### What is expected
In the answer, give only the lines from the one containing "Some of the RPC" to the end of the listing below, each reproduced word for word.

### Material for the task

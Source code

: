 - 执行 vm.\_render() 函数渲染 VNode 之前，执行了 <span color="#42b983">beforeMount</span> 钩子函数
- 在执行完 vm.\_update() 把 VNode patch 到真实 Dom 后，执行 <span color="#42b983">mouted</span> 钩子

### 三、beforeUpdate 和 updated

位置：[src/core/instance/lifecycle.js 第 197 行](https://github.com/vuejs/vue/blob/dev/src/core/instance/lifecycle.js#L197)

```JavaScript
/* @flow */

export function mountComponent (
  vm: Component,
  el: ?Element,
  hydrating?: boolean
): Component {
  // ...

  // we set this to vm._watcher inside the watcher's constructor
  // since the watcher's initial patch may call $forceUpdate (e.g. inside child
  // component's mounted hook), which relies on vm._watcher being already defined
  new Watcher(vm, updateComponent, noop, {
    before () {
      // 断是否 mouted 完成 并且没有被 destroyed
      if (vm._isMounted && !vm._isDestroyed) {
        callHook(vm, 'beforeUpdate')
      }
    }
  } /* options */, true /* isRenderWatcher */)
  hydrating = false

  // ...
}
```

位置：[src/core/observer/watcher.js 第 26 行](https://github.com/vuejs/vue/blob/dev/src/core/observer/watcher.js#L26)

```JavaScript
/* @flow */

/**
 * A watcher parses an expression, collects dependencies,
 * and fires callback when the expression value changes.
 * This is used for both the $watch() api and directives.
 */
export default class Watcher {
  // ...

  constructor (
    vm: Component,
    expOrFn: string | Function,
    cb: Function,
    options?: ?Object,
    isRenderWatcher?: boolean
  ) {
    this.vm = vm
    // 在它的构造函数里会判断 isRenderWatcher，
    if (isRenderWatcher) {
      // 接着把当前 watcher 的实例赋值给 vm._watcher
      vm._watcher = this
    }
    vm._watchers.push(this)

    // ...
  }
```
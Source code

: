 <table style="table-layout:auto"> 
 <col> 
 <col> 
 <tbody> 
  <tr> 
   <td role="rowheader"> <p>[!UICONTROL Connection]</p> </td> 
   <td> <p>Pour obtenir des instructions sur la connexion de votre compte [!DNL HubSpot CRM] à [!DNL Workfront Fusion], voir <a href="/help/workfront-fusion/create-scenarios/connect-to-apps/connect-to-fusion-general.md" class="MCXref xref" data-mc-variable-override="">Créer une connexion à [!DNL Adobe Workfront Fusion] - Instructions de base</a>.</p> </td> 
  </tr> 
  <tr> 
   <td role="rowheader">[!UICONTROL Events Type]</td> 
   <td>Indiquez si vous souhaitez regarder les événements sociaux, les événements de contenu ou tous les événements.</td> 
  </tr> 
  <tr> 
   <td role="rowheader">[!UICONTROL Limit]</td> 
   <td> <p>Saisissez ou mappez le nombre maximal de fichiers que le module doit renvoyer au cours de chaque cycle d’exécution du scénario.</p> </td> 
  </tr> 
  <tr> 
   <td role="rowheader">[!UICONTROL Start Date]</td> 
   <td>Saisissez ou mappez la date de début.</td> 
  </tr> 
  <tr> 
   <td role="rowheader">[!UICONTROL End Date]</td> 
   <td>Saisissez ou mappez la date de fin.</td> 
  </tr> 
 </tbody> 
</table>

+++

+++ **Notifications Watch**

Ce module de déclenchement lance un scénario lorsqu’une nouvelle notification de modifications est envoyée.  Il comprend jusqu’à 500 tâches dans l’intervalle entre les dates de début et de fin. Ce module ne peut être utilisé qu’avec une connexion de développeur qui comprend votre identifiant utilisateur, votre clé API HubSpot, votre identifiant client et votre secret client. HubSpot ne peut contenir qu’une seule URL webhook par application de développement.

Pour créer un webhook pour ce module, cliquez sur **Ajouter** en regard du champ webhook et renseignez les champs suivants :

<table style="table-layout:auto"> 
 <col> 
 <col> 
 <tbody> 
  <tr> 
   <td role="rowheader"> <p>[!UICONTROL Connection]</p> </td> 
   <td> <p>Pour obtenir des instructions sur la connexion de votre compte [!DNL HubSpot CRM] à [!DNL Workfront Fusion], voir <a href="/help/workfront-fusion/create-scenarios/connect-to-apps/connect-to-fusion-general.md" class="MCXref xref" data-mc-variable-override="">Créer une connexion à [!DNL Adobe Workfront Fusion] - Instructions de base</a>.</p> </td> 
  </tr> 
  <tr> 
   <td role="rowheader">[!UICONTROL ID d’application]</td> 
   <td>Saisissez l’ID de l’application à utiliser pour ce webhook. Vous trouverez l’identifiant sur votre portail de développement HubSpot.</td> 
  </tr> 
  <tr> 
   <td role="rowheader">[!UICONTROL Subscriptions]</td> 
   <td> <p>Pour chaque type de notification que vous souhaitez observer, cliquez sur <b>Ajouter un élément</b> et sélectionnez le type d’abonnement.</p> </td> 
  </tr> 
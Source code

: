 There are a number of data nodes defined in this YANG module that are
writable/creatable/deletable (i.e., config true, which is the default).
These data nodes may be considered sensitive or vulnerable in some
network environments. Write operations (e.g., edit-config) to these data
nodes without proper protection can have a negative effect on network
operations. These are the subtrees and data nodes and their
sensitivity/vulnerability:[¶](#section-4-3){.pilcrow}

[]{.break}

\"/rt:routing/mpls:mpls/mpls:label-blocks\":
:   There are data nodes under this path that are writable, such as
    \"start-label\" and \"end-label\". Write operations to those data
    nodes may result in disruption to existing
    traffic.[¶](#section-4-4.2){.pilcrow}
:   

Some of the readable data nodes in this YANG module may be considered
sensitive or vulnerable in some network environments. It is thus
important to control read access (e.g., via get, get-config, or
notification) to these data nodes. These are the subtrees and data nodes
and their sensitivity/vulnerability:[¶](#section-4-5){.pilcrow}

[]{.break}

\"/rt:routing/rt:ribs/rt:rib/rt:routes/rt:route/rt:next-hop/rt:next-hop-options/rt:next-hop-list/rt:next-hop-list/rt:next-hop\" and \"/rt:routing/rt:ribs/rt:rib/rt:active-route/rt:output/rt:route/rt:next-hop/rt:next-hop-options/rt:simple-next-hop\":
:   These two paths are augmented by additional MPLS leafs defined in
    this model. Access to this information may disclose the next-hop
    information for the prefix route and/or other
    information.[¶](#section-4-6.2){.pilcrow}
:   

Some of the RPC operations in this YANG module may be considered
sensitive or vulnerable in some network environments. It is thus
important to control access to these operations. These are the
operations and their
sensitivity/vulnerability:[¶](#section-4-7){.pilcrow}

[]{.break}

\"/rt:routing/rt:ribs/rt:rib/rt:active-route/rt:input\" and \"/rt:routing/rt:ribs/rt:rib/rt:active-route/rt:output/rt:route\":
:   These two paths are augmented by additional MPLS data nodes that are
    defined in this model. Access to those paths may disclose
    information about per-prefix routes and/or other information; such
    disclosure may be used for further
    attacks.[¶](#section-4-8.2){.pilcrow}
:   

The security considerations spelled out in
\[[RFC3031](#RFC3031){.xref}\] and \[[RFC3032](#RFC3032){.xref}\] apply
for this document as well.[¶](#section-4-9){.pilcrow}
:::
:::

### Response below
Some of the RPC operations in this YANG module may be considered
sensitive or vulnerable in some network environments. It is thus
important to control access to these operations. These are the
operations and their
sensitivity/vulnerability:[¶](#section-4-7){.pilcrow}

[]{.break}

\"/rt:routing/rt:ribs/rt:rib/rt:active-route/rt:input\" and \"/rt:routing/rt:ribs/rt:rib/rt:active-route/rt:output/rt:route\":
:   These two paths are augmented by additional MPLS data nodes that are
    defined in this model. Access to those paths may disclose
    information about per-prefix routes and/or other information; such
    disclosure may be used for further
    attacks.[¶](#section-4-8.2){.pilcrow}
:   

The security considerations spelled out in
\[[RFC3031](#RFC3031){.xref}\] and \[[RFC3032](#RFC3032){.xref}\] apply
for this document as well.[¶](#section-4-9){.pilcrow}
:::
:::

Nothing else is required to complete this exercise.